Perpetrators Russian Empire

The Circassian genocide was the ethnic cleansing, killing, forced migration, and expulsion of the majority of the Circassians from their historical homeland Circassia, which roughly encompassed the major part of the North Caucasus and the northeast shore of the Black Sea. This occurred in the aftermath of the Caucasian War in the last quarter of the 19th century. The displaced people moved primarily to the Ottoman Empire.

Circassians, the indigenous peoples of this region, were ethnically cleansed from their homeland at the end of the Russo-Circassian War by Russia. The expulsion was launched before the end of the war in 1864 and it was mostly completed by 1867. The peoples planned for removal were mainly the Circassians (or Adyghe), Ubykhs, and Abaza, but Ingush, Arshtins, Chechens, Ossetians and Abkhaz were also heavily affected.

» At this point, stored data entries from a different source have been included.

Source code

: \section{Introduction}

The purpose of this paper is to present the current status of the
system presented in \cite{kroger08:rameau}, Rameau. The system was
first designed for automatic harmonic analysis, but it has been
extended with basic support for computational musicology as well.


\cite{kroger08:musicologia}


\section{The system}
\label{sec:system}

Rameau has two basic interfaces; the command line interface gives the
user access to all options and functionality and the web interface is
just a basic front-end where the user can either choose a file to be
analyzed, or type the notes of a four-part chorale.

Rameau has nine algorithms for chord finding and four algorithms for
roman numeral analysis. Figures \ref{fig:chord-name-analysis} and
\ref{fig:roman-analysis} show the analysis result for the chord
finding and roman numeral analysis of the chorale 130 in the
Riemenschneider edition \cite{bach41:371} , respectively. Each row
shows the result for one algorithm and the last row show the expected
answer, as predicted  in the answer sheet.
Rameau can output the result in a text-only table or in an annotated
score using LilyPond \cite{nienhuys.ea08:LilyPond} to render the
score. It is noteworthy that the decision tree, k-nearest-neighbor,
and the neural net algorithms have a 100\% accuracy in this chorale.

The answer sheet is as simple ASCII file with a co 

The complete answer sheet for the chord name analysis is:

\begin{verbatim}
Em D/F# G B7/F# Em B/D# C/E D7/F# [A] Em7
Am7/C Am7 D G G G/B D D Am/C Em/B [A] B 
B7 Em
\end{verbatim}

This expulsion involved an unknown number of people, perhaps numbering hundreds of thousands. In any case, the majority of the affected people were expelled. The Imperial Russian Army rounded up people, driving them from their villages to ports on the Black Sea, where they awaited ships provided by the neighboring Ottoman Empire. The explicit Russian goal was to expel the groups in question from their lands. Only a small percentage (the numbers are unknown) accepted resettlement within the Russian Empire. Circassian populations were thus variously dispersed, resettled, or in some cases killed en masse. An unknown number of deportees perished during the process. Some died from epidemics among crowds of deportees both while awaiting departure and while languishing in their Ottoman Black Sea ports of arrival. Others perished when ships underway sank during storms. Calculations including those taking into account the Russian government's own archival figures have estimated a loss of 90, 94% or 95–97% of the Circassian nation in the process.